Iraq: Teheran nel mirino dei manifestanti

L'incendio del consolato iraniano a Najaf e la morte di almeno 25 persone a Nasiriya

255

Volevano sfilare, sfidando il coprifuoco e la repressione. Diverse migliaia di residenti di Nassiriya, l’obiettivo principale della rivolta nel sud dell’Iraq, si sono riuniti giovedì pomeriggio in una processione funebre per rendere omaggio ai manifestanti uccisi nella loro città all’inizio della giornata, almeno 25 persone.

Più di 200 altri sono stati feriti, secondo fonti mediche e di sicurezza citate da Agence France Presse, quando le forze di sicurezza hanno sparato munizioni vere a numerosi raduni e sit-in che hanno bloccato due ponti cittadini. L’operazione sanguinosa non ha influenzato la determinazione dei manifestanti. Giovedì pomeriggio, hanno gridato che avrebbero continuato “fino alla caduta del regime”.

Cellule 

L’assalto delle forze di polizia è stato deciso il giorno dopo l’incendio del consolato iraniano a Najaf. Centinaia di manifestanti sono entrati nell’edificio mercoledì sera urlando per “Vittoria in Iraq! L’Iran fuori!” Un atto tanto più simbolico che Najaf, città santa, ospita il mausoleo dell’Imam Ali, cugino di Maometto e primo imam dello sciismo e una delle più grandi necropoli del Medio Oriente . 

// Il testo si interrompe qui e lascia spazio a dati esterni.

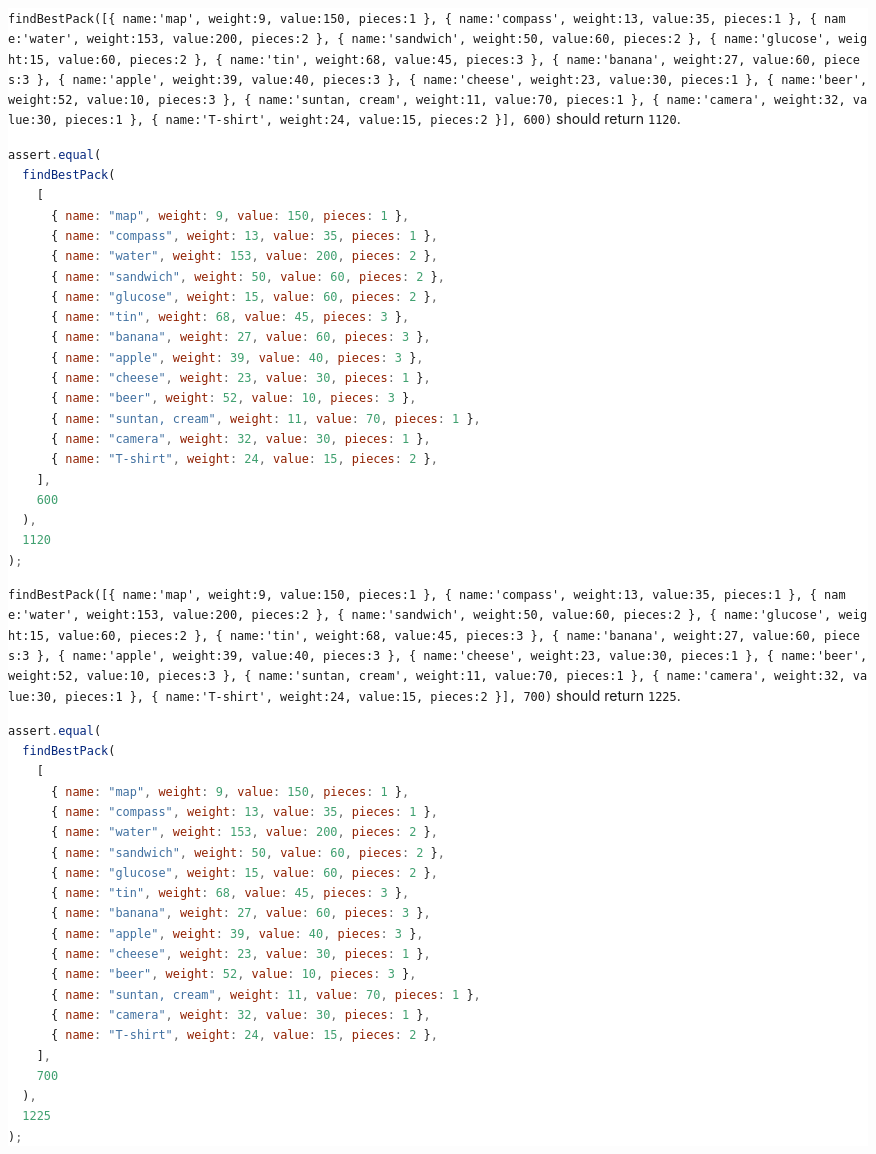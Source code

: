 `findBestPack([{ name:'map', weight:9, value:150, pieces:1 }, { name:'compass', weight:13, value:35, pieces:1 }, { name:'water', weight:153, value:200, pieces:2 }, { name:'sandwich', weight:50, value:60, pieces:2 }, { name:'glucose', weight:15, value:60, pieces:2 }, { name:'tin', weight:68, value:45, pieces:3 }, { name:'banana', weight:27, value:60, pieces:3 }, { name:'apple', weight:39, value:40, pieces:3 }, { name:'cheese', weight:23, value:30, pieces:1 }, { name:'beer', weight:52, value:10, pieces:3 }, { name:'suntan, cream', weight:11, value:70, pieces:1 }, { name:'camera', weight:32, value:30, pieces:1 }, { name:'T-shirt', weight:24, value:15, pieces:2 }], 600)` should return `1120`.

```js
assert.equal(
  findBestPack(
    [
      { name: "map", weight: 9, value: 150, pieces: 1 },
      { name: "compass", weight: 13, value: 35, pieces: 1 },
      { name: "water", weight: 153, value: 200, pieces: 2 },
      { name: "sandwich", weight: 50, value: 60, pieces: 2 },
      { name: "glucose", weight: 15, value: 60, pieces: 2 },
      { name: "tin", weight: 68, value: 45, pieces: 3 },
      { name: "banana", weight: 27, value: 60, pieces: 3 },
      { name: "apple", weight: 39, value: 40, pieces: 3 },
      { name: "cheese", weight: 23, value: 30, pieces: 1 },
      { name: "beer", weight: 52, value: 10, pieces: 3 },
      { name: "suntan, cream", weight: 11, value: 70, pieces: 1 },
      { name: "camera", weight: 32, value: 30, pieces: 1 },
      { name: "T-shirt", weight: 24, value: 15, pieces: 2 },
    ],
    600
  ),
  1120
);
```

`findBestPack([{ name:'map', weight:9, value:150, pieces:1 }, { name:'compass', weight:13, value:35, pieces:1 }, { name:'water', weight:153, value:200, pieces:2 }, { name:'sandwich', weight:50, value:60, pieces:2 }, { name:'glucose', weight:15, value:60, pieces:2 }, { name:'tin', weight:68, value:45, pieces:3 }, { name:'banana', weight:27, value:60, pieces:3 }, { name:'apple', weight:39, value:40, pieces:3 }, { name:'cheese', weight:23, value:30, pieces:1 }, { name:'beer', weight:52, value:10, pieces:3 }, { name:'suntan, cream', weight:11, value:70, pieces:1 }, { name:'camera', weight:32, value:30, pieces:1 }, { name:'T-shirt', weight:24, value:15, pieces:2 }], 700)` should return `1225`.

```js
assert.equal(
  findBestPack(
    [
      { name: "map", weight: 9, value: 150, pieces: 1 },
      { name: "compass", weight: 13, value: 35, pieces: 1 },
      { name: "water", weight: 153, value: 200, pieces: 2 },
      { name: "sandwich", weight: 50, value: 60, pieces: 2 },
      { name: "glucose", weight: 15, value: 60, pieces: 2 },
      { name: "tin", weight: 68, value: 45, pieces: 3 },
      { name: "banana", weight: 27, value: 60, pieces: 3 },
      { name: "apple", weight: 39, value: 40, pieces: 3 },
      { name: "cheese", weight: 23, value: 30, pieces: 1 },
      { name: "beer", weight: 52, value: 10, pieces: 3 },
      { name: "suntan, cream", weight: 11, value: 70, pieces: 1 },
      { name: "camera", weight: 32, value: 30, pieces: 1 },
      { name: "T-shirt", weight: 24, value: 15, pieces: 2 },
    ],
    700
  ),
  1225
);
```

Iniziato il 1 Ottobre, la sfida è ancora quella di inseguire un potere centrale incompetente e corrotto. Nonostante le enormi riserve di petrolio, un iracheno su cinque vive al di sotto della soglia di povertà e, secondo i dati ufficiali, negli ultimi sedici anni sono stati deviati 410 miliardi di euro. Ma la rabbia prende di mira apertamente l’influenza iraniana ogni giorno.

Approfittando del ritiro degli Stati Uniti del 2011, Teheran ha rafforzato la sua presa sul potere centrale di Baghdad, interferendo anche nelle nomine dei ministri. In documenti segreti ottenuti dai media statunitensi, i servizi segreti iraniani lodano la loro “relazione speciale” con Adel Abdel-Mehdi, ex ministro del petrolio e attuale primo ministro. L’Iran può anche contare sulle milizie che finanzia in tutto il paese.

Non sorprende che Teheran abbia reagito violentemente all’attacco al suo consolato Najaf. “L’Iran ha espresso ufficialmente il proprio disgusto all’ambasciatore iracheno”, ha dichiarato il portavoce del ministero degli Esteri, chiedendo “un’azione decisa, efficace e responsabile contro gli agenti distruttivi e gli aggressori”. Baghdad, da parte sua, ha denunciato persone “estranee alle manifestazioni” che volevano “minare le relazioni storiche” tra Iraq e Iran.

Il potere centrale iracheno sembra in realtà sconvolto. Ha annunciato la creazione di “cellule di crisi” in tutto il paese e ha nominato comandanti militari per “ripristinare l’ordine”. Ma a Nassiriya, la nomina del generale Jamil al-Chemmari, responsabile della sicurezza a Bassora durante i disordini del 2018, è stata denunciata dal governatore della provincia.

Il primo ministro Abdel-Mehdi alla fine ha licenziato l’uomo che aveva appena nominato. Si rifiuta di cedere alle principali richieste dei manifestanti: riforme, un rinnovamento del sistema e le sue dimissioni.

Di fronte al blocco di Baghdad, il movimento continua e si intensifica. I manifestanti si sono scontrati con la polizia giovedì a Karbala, un’altra città santa sciita, dove anche il consolato iraniano è stato preso di mira all’inizio di novembre. Come a Nassiriya, la polizia ha sparato munizioni vere, uccidendo almeno una persona.

Le manifestazioni non si sono fermate a Baghdad, la capitale, e a Bassora, nel sud, dove i manifestanti continuano a bloccare le strade principali. Per due mesi, la repressione delle forze di polizia ha lasciato più di 380 morti e 15.000 feriti.